Perhaps due to Prato's editing, the rivalry between Arm and Ament isn't noticeable at first. Yet by halfway through the book it becomes really apparent, until finally the two of them are openly taking potshots at one another. And it is hilarious. For the record, I don't know these two, and for all I know the whole "rivalry" thing is just a running joke that they're both in on (and given recent reunions of Green River, this is quite possibly the case). But they really kick up some sparks.
Now, whether Mark Arm is right, and rock just means making an ass out of yourself on stage and who cares if you make any money out of it, or Jeff Ament is right, and rock is putting out melodic, solidly-produced albums that everybody loves, that's an individual choice that you'll have to make for yourself. For my part, I own every album that Pearl Jam ever put out, whereas Mark Arm's voice sounds to me like an off-key caterwauling that you couldn't pay me to listen to, so you can probably figure out which one of the two I agree with.

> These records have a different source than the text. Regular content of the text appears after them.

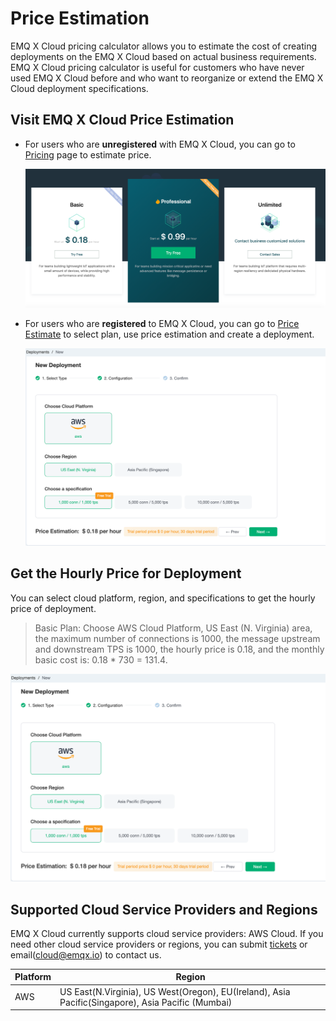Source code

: # Price Estimation

EMQ X Cloud pricing calculator allows you to estimate the cost of creating deployments on the EMQ X Cloud based on actual business requirements. EMQ X Cloud pricing calculator is useful for customers who have never used EMQ X Cloud before and who want to reorganize or extend the EMQ X Cloud deployment specifications.



## Visit EMQ X Cloud Price Estimation

- For users who are **unregistered** with EMQ X Cloud, you can go to [Pricing](https://cloud.emqx.io/pricing) page to estimate price.

  ![pricing](../_assets/pricing.png)

- For users who are **registered** to EMQ X Cloud, you can go to [Price Estimate](https://cloud.emqx.io/console/deployments/0?oper=new) to select plan, use price estimation and create a deployment.

  ![calculator](./_assets/calculator.png)



## Get the Hourly Price for Deployment

You can select cloud platform, region, and specifications to get the hourly price of deployment.

> Basic Plan: Choose AWS Cloud Platform, US East (N. Virginia) area, the maximum number of connections is 1000, the message upstream and downstream TPS is 1000, the hourly price is 0.18, and the monthly basic cost is: 0.18 * 730 = 131.4.
  
  ![deployment_price](./_assets/calculator.png)


## Supported Cloud Service Providers and Regions

EMQ X Cloud currently supports cloud service providers: AWS Cloud. If you need other cloud service providers or regions, you can submit [tickets](../contact.md) or email(cloud@emqx.io) to contact us.

| Platform | Region                                                       |
| -------- | ------------------------------------------------------------ |
| AWS      | US East(N.Virginia), US West(Oregon), EU(Ireland), Asia Pacific(Singapore), Asia Pacific (Mumbai) |
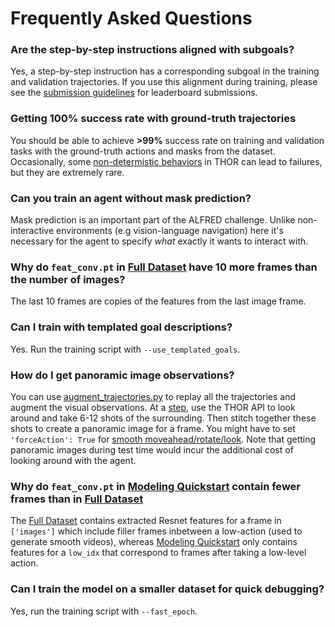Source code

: # Frequently Asked Questions


### Are the step-by-step instructions aligned with subgoals?

Yes, a step-by-step instruction has a corresponding subgoal in the training and validation trajectories. If you use this alignment during training, please see the [submission guidelines](https://leaderboard.allenai.org/alfred/submissions/get-started) for leaderboard submissions. 

### Getting 100% success rate with ground-truth trajectories

You should be able to achieve **>99%** success rate on training and validation tasks with the ground-truth actions and masks from the dataset. Occasionally, some [non-determistic behaviors](https://github.com/askforalfred/alfred/issues/19) in THOR can lead to failures, but they are extremely rare. 

### Can you train an agent without mask prediction?

Mask prediction is an important part of the ALFRED challenge. Unlike non-interactive environments (e.g vision-language navigation) here it's necessary for the agent to specify *what* exactly it wants to interact with.

### Why do `feat_conv.pt` in [Full Dataset](https://ai2-vision-alfred.s3-us-west-2.amazonaws.com/full_2.1.0.7z) have 10 more frames than the number of images?

The last 10 frames are copies of the features from the last image frame. 

### Can I train with templated goal descriptions?

Yes. Run the training script with `--use_templated_goals`.

### How do I get panoramic image observations?

You can use [augment_trajectories.py](../gen/scripts/augment_trajectories.py) to replay all the trajectories and augment the visual observations. At a [step](https://github.com/askforalfred/alfred/blob/a88bafac23a21725087d5a7b484dfcadeef1c5dc/gen/scripts/augment_trajectories.py#L137), use the THOR API to look around and take 6-12 shots of the surrounding. Then stitch together these shots to create a panoramic image for a frame. You might have to set `'forceAction': True` for [smooth moveahead/rotate/look](https://github.com/askforalfred/alfred/blob/a88bafac23a21725087d5a7b484dfcadeef1c5dc/env/thor_env.py#L258). Note that getting panoramic images during test time would incur the additional cost of looking around with the agent.  

### Why do `feat_conv.pt` in [Modeling Quickstart](https://ai2-vision-alfred.s3-us-west-2.amazonaws.com/json_feat_2.1.0.7z) contain fewer frames than in [Full Dataset](https://ai2-vision-alfred.s3-us-west-2.amazonaws.com/full_2.1.0.7z)

The [Full Dataset](https://ai2-vision-alfred.s3-us-west-2.amazonaws.com/full_2.1.0.7z) contains extracted Resnet features for a frame in `['images']` which include filler frames inbetween a low-action (used to generate smooth videos), whereas [Modeling Quickstart](https://ai2-vision-alfred.s3-us-west-2.amazonaws.com/json_feat_2.1.0.7z) only contains features for a `low_idx` that correspond to frames after taking a low-level action. 

### Can I train the model on a smaller dataset for quick debugging?

Yes, run the training script with `--fast_epoch`.
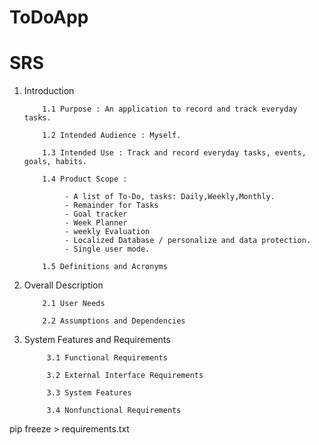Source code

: # ToDoApp
# SRS
1. Introduction

           1.1 Purpose : An application to record and track everyday tasks. 

           1.2 Intended Audience : Myself.

           1.3 Intended Use : Track and record everyday tasks, events, goals, habits.

           1.4 Product Scope :
           
		        - A list of To-Do, tasks: Daily,Weekly,Monthly.
		        - Remainder for Tasks
                - Goal tracker
                - Week Planner
                - weekly Evaluation
                - Localized Database / personalize and data protection. 
                - Single user mode.

           1.5 Definitions and Acronyms

2. Overall Description

           2.1 User Needs

           2.2 Assumptions and Dependencies

3. System Features and Requirements

            3.1 Functional Requirements

            3.2 External Interface Requirements

            3.3 System Features

            3.4 Nonfunctional Requirements


pip freeze > requirements.txt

The last thing I want to say about this book is to keep your guard up regarding its factuality. As I said, Prato just allows his interviewees to tell their own version of things without any editorializing of his own. This also means that there is zero fact-checking going on, and the unreliable narrator could rear its head at any time. And if you read closely you'll notice that at certain points the interviewees outright contradict each other. This is perfectly natural: if someone is telling a story, there's nothing to stop them from embellishing it to aggrandize themselves, or make it a better story. They may recount something incorrectly because it was told to them incorrectly, or they simply misremember what happened. Such lapses don't make the story bad. They're just part of human nature.
In summary, this book is amazing, both for all of the stories it tells and all of the amazing little factoids you pick up along the way. If you are at all interested in rock music, '90s pop culture, or the Pacific Northwest, then this is a must-read.